**Instructions to follow:** First find the line with "1. Run [**system-view**](cmdqueryname=system-view)" in the entries below, then set down exactly every line through the line with "system time. |", that line included.

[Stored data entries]
== == ==
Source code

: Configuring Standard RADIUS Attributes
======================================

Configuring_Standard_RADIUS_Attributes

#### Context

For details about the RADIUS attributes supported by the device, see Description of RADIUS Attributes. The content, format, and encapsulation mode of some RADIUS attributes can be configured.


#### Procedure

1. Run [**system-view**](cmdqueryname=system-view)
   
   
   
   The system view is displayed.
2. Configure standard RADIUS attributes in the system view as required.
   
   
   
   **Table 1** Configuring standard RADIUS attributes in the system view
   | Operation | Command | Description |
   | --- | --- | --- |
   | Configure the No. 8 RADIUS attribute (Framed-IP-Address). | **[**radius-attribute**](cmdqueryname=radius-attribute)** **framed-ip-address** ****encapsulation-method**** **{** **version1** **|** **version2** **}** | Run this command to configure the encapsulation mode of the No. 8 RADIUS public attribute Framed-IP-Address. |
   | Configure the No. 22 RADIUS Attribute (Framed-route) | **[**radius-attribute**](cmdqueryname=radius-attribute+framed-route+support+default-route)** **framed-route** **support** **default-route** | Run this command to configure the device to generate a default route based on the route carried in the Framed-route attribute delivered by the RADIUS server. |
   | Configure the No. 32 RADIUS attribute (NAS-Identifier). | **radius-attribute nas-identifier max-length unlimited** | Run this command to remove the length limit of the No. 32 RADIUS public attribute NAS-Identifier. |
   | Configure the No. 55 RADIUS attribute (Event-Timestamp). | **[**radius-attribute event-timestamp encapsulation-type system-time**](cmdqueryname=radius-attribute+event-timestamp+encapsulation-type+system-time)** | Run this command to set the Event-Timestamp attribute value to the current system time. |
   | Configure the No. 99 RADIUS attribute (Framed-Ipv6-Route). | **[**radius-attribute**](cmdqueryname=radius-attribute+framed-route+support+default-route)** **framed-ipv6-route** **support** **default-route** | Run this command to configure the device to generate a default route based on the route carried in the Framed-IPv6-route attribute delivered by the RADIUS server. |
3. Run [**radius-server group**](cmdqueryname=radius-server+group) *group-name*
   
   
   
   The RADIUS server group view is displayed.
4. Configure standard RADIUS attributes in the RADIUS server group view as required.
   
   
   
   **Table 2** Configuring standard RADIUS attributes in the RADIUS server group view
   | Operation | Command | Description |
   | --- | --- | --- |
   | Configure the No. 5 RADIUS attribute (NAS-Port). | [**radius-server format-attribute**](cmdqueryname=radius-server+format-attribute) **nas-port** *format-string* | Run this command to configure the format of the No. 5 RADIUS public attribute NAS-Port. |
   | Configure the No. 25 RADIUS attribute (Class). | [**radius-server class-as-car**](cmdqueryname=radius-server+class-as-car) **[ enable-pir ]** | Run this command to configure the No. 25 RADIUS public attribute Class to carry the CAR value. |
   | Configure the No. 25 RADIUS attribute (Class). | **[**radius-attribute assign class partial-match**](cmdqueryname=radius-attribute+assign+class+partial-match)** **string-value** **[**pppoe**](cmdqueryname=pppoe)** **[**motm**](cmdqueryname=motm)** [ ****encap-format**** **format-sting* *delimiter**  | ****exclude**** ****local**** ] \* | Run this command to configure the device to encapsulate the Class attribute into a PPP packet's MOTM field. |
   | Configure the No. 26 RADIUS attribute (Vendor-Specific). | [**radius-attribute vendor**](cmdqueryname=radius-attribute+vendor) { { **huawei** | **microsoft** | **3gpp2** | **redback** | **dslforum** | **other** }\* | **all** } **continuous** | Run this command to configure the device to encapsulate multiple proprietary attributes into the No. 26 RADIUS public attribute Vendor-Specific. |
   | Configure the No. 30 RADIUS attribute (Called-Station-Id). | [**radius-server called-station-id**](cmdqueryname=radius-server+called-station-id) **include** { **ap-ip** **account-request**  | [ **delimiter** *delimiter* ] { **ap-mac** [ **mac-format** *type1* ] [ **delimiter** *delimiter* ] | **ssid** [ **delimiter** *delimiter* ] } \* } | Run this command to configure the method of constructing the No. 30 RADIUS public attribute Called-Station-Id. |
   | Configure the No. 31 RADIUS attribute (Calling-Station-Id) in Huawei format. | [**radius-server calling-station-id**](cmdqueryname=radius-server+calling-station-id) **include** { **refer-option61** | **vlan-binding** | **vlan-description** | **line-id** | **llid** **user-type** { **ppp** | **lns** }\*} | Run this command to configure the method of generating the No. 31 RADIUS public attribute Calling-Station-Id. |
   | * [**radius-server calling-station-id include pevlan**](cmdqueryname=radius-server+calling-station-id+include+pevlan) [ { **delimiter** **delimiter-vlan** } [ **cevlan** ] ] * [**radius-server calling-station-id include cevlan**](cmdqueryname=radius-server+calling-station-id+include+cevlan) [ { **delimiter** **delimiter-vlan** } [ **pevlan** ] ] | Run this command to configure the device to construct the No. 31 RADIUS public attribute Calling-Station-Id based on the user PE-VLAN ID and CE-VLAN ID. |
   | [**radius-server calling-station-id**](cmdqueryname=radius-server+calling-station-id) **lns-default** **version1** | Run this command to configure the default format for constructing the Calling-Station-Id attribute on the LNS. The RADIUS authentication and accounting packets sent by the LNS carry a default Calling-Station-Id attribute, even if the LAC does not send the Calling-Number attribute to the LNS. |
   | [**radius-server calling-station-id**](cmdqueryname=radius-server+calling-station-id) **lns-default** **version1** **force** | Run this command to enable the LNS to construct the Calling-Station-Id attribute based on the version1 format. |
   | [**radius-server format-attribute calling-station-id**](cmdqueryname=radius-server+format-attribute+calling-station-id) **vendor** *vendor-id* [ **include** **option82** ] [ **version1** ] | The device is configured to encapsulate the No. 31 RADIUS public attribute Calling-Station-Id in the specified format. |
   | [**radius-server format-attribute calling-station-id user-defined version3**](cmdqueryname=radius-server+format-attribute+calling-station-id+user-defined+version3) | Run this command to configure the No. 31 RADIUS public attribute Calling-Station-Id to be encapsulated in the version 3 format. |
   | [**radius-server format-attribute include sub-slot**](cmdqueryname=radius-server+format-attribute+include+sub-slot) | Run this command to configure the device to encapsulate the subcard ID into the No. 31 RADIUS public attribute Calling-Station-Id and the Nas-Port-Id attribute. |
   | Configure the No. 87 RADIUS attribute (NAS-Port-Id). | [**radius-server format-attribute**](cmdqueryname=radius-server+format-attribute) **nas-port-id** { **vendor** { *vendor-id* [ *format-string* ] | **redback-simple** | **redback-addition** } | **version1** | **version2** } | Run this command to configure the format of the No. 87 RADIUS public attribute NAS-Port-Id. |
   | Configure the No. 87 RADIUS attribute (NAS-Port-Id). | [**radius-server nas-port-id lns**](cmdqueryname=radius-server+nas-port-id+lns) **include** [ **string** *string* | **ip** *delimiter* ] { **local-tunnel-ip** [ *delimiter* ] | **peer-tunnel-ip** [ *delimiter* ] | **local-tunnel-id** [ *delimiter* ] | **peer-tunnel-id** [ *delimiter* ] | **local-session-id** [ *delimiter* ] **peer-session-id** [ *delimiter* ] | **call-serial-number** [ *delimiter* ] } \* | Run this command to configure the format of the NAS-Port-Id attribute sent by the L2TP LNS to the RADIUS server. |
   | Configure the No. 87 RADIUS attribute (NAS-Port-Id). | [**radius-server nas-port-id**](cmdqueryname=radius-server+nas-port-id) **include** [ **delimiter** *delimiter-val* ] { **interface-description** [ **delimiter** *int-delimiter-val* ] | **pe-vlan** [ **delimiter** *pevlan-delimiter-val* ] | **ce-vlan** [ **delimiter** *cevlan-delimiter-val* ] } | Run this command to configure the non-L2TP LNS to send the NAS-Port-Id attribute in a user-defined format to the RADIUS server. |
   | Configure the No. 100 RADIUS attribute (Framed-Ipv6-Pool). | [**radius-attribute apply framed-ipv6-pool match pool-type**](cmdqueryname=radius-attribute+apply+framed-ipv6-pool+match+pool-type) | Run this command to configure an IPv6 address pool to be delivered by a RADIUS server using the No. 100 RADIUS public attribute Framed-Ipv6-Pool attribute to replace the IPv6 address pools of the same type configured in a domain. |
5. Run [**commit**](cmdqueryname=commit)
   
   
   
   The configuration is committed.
== == ==
**Finished exercise:**
1. Run [**system-view**](cmdqueryname=system-view)
   
   
   
   The system view is displayed.
2. Configure standard RADIUS attributes in the system view as required.
   
   
   
   **Table 1** Configuring standard RADIUS attributes in the system view
   | Operation | Command | Description |
   | --- | --- | --- |
   | Configure the No. 8 RADIUS attribute (Framed-IP-Address). | **[**radius-attribute**](cmdqueryname=radius-attribute)** **framed-ip-address** ****encapsulation-method**** **{** **version1** **|** **version2** **}** | Run this command to configure the encapsulation mode of the No. 8 RADIUS public attribute Framed-IP-Address. |
   | Configure the No. 22 RADIUS Attribute (Framed-route) | **[**radius-attribute**](cmdqueryname=radius-attribute+framed-route+support+default-route)** **framed-route** **support** **default-route** | Run this command to configure the device to generate a default route based on the route carried in the Framed-route attribute delivered by the RADIUS server. |
   | Configure the No. 32 RADIUS attribute (NAS-Identifier). | **radius-attribute nas-identifier max-length unlimited** | Run this command to remove the length limit of the No. 32 RADIUS public attribute NAS-Identifier. |
   | Configure the No. 55 RADIUS attribute (Event-Timestamp). | **[**radius-attribute event-timestamp encapsulation-type system-time**](cmdqueryname=radius-attribute+event-timestamp+encapsulation-type+system-time)** | Run this command to set the Event-Timestamp attribute value to the current system time. |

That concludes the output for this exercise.